DIRECTIONS: Check every line of the entries below for the word "dynamic", and copy the ones that have it.

RECORDS TO USE:

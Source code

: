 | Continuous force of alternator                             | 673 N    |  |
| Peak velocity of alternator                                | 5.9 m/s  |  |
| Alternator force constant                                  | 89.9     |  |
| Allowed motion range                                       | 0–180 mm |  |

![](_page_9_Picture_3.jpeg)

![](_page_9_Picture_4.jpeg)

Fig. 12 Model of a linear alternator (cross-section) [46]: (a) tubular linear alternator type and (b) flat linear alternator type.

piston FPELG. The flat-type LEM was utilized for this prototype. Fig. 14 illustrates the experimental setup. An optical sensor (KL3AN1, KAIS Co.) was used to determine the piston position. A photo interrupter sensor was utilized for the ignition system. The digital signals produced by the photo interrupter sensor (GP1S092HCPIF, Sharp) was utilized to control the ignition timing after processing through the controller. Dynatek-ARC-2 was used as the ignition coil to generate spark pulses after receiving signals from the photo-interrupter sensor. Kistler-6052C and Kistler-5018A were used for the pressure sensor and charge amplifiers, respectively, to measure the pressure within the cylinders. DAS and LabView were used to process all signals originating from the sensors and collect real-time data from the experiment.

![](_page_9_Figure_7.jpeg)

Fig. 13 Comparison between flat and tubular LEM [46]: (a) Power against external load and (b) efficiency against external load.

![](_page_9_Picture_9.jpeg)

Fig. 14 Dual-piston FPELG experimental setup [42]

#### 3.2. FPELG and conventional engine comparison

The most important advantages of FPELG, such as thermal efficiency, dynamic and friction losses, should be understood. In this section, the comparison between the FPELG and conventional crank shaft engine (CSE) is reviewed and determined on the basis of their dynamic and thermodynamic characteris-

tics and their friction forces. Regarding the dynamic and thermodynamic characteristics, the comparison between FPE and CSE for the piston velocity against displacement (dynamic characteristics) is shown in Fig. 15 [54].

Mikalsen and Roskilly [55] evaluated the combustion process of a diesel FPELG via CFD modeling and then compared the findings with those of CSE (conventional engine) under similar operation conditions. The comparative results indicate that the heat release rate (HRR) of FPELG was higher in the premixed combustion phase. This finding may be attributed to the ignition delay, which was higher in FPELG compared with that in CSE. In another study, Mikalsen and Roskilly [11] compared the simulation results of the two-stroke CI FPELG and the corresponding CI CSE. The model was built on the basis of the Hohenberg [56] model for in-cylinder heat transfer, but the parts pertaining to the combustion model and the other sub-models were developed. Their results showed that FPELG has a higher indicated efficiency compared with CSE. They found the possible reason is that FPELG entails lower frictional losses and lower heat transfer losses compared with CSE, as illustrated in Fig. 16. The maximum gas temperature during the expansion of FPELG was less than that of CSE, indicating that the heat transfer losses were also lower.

TASK OUTPUT:
The most important advantages of FPELG, such as thermal efficiency, dynamic and friction losses, should be understood. In this section, the comparison between the FPELG and conventional crank shaft engine (CSE) is reviewed and determined on the basis of their dynamic and thermodynamic characteris-
tics and their friction forces. Regarding the dynamic and thermodynamic characteristics, the comparison between FPE and CSE for the piston velocity against displacement (dynamic characteristics) is shown in Fig. 15 [54].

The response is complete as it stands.